If a line below contains the string "figure", return that line.

[[ Records shown, beginning ]]

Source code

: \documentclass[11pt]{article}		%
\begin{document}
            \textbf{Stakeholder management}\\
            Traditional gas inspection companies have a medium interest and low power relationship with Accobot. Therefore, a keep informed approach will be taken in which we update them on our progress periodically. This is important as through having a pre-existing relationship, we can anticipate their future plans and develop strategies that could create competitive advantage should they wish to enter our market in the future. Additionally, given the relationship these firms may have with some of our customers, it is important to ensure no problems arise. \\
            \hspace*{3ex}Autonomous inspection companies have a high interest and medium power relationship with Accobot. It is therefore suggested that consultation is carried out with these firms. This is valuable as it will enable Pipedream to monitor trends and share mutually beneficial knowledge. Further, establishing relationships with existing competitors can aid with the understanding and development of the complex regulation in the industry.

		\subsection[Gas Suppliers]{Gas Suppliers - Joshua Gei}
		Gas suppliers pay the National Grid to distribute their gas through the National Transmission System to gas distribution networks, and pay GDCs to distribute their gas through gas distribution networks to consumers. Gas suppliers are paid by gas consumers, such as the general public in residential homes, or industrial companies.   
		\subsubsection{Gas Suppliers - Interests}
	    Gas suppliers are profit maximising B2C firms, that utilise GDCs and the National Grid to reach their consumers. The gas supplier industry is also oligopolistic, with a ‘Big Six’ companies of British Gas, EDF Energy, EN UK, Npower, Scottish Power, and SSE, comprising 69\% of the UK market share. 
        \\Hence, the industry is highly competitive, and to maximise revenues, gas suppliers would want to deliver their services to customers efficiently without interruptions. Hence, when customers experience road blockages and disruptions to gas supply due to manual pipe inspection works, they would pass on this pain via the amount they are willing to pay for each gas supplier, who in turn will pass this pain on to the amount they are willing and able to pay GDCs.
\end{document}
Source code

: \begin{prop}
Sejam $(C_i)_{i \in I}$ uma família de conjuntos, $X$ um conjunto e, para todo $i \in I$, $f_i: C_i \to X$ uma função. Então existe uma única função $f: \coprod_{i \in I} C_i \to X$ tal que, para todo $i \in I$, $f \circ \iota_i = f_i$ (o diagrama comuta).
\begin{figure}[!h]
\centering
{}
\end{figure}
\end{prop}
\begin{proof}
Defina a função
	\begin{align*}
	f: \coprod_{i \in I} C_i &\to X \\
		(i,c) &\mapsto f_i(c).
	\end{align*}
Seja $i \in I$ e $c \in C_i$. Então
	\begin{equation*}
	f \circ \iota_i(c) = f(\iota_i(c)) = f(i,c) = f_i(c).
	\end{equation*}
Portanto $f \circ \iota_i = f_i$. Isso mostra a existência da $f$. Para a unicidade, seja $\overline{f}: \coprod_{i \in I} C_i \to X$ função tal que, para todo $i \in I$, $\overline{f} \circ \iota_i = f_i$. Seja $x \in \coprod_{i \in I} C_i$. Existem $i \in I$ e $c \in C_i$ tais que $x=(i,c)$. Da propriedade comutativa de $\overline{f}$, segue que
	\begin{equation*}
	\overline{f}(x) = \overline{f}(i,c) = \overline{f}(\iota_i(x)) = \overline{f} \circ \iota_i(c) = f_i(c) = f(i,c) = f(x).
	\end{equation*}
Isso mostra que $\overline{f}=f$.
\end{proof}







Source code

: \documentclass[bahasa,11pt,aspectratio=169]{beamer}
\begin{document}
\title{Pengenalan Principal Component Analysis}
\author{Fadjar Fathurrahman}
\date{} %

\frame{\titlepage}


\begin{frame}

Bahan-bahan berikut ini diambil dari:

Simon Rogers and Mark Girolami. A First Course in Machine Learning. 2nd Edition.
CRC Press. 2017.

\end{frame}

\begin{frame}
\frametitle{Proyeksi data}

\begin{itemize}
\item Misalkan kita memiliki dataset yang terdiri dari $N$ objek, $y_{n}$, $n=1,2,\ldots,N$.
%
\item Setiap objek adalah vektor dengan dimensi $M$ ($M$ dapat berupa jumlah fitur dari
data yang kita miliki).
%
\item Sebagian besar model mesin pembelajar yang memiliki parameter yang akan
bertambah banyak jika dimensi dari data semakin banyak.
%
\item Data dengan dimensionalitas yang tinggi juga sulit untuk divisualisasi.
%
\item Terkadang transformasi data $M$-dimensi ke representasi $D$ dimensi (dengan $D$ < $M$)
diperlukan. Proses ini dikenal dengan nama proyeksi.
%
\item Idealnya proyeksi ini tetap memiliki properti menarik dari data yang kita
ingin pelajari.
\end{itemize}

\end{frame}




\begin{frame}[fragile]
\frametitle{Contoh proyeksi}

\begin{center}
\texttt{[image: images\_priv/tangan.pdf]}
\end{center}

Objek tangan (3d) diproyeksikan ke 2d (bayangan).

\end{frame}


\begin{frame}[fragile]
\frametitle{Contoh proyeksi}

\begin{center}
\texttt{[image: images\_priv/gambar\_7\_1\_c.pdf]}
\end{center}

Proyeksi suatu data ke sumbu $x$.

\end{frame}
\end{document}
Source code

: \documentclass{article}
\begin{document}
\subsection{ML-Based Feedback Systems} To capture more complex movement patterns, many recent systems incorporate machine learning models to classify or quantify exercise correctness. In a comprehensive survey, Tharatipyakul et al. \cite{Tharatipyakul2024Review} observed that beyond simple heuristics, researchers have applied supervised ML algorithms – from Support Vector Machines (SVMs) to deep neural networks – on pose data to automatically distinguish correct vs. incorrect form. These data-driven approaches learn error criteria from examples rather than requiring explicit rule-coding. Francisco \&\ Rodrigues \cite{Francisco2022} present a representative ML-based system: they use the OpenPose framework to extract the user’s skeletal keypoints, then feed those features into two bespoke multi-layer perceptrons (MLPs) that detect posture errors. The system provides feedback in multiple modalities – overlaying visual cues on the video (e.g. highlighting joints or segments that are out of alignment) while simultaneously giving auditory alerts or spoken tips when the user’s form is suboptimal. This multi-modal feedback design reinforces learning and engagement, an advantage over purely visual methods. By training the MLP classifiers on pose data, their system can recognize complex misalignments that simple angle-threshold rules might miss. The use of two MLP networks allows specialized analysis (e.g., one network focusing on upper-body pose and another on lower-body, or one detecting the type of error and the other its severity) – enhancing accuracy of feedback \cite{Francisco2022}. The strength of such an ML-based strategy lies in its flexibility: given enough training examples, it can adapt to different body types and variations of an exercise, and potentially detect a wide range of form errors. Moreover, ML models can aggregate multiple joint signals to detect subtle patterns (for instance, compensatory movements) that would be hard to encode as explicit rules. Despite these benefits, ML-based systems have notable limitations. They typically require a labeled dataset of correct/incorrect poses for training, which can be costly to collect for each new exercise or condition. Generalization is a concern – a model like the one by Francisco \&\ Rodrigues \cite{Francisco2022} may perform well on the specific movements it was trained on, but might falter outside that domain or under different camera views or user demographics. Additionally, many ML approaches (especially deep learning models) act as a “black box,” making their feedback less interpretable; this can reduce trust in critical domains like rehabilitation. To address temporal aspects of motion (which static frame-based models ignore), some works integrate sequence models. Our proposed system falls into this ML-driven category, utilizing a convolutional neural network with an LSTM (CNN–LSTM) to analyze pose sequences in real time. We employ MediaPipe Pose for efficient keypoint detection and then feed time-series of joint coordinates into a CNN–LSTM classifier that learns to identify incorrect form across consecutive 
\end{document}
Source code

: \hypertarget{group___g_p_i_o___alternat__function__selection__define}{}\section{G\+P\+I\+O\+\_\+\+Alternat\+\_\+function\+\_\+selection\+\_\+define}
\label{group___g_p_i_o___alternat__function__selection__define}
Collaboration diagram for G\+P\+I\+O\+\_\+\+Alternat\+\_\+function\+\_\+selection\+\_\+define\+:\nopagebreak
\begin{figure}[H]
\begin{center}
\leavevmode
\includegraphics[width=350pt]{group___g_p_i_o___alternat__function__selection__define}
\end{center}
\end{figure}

[[ Records shown, end ]]

Exercise result:
\begin{figure}[!h]
\end{figure}
\begin{figure}[H]
\end{figure}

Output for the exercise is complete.